The warm and humid ambiance in incubators probably facilitates bacterial growth [13] in close contact with neonates. Therefore, efficient decontamination before accommodating a new patient is critical to minimize HAI risk [10]. Since 2009, steam cleaning procedures was implemented for disinfecting incubators according to the French recommendations, in order to limit exposure of neonates to residual chemical products [37]. Its efficiency to reduce HAIs risk without using chemical products is especially appreciated in NCC but is conditioned by the contact time on surfaces.

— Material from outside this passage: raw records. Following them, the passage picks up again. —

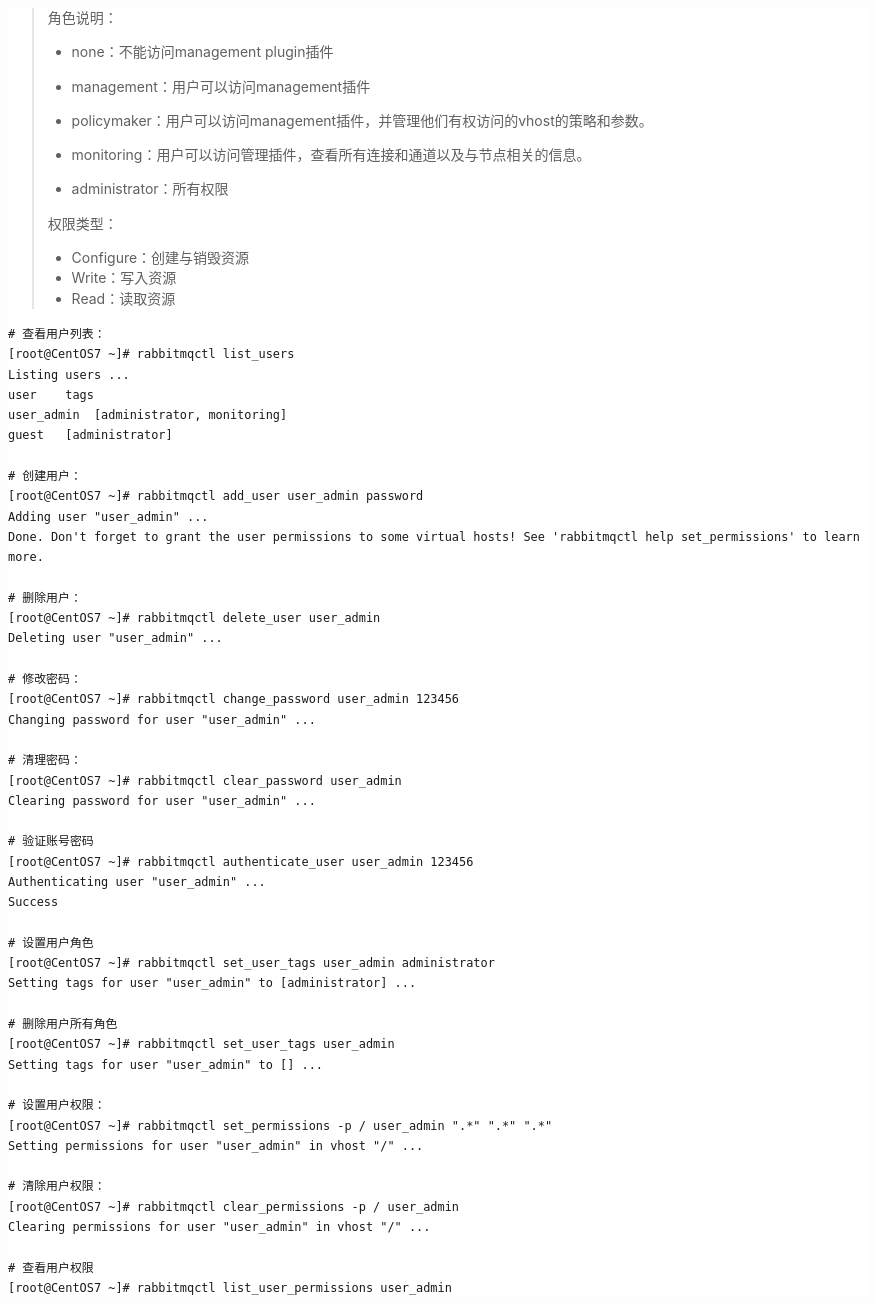 > 角色说明：
>
> - none：不能访问management plugin插件
>
> - management：用户可以访问management插件
> - policymaker：用户可以访问management插件，并管理他们有权访问的vhost的策略和参数。
> - monitoring：用户可以访问管理插件，查看所有连接和通道以及与节点相关的信息。
> - administrator：所有权限
>
> 权限类型：
>
> - Configure：创建与销毁资源
> - Write：写入资源
> - Read：读取资源

```shell
# 查看用户列表：
[root@CentOS7 ~]# rabbitmqctl list_users
Listing users ...
user	tags
user_admin	[administrator, monitoring]
guest	[administrator]

# 创建用户：
[root@CentOS7 ~]# rabbitmqctl add_user user_admin password
Adding user "user_admin" ...
Done. Don't forget to grant the user permissions to some virtual hosts! See 'rabbitmqctl help set_permissions' to learn more.

# 删除用户：
[root@CentOS7 ~]# rabbitmqctl delete_user user_admin
Deleting user "user_admin" ...

# 修改密码：
[root@CentOS7 ~]# rabbitmqctl change_password user_admin 123456
Changing password for user "user_admin" ...

# 清理密码：
[root@CentOS7 ~]# rabbitmqctl clear_password user_admin
Clearing password for user "user_admin" ...

# 验证账号密码
[root@CentOS7 ~]# rabbitmqctl authenticate_user user_admin 123456
Authenticating user "user_admin" ...
Success

# 设置用户角色
[root@CentOS7 ~]# rabbitmqctl set_user_tags user_admin administrator
Setting tags for user "user_admin" to [administrator] ...

# 删除用户所有角色
[root@CentOS7 ~]# rabbitmqctl set_user_tags user_admin
Setting tags for user "user_admin" to [] ...

# 设置用户权限：
[root@CentOS7 ~]# rabbitmqctl set_permissions -p / user_admin ".*" ".*" ".*"
Setting permissions for user "user_admin" in vhost "/" ...

# 清除用户权限：
[root@CentOS7 ~]# rabbitmqctl clear_permissions -p / user_admin
Clearing permissions for user "user_admin" in vhost "/" ...

# 查看用户权限
[root@CentOS7 ~]# rabbitmqctl list_user_permissions user_admin
```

Furthermore, aerosolized pathogens that can then settle on cleaned surfaces [22] require using steam systems in a dedicated well-ventilated room in order to limit air-mediated recontamination and environmental bioburden. In our experience, the use of steam on mattress’s waterproof cover increased the residual moisture in the foam, and probably the risk of bacterial persistence or growth. For these reasons, we now recommended to use steam cleaning only onto Plexiglas surfaces of incubators while mattresses are disinfected by biocide, Surfanios®.

Conclusion

In NCC outbreaks, environmental reservoir is frequently suspected but scarcely characterized, i.e., in about one-third of published cases for KP outbreaks. The HAI pathogens detected beside ESBL-KP urges to consider incubators and mattresses as critical medical materials, to exert constant vigilance on them, to monitor their microbial contamination, and to question their decontamination. Incubators and mattresses management and monitoring should be included in the bundle of measures implemented to control HAI in NCC.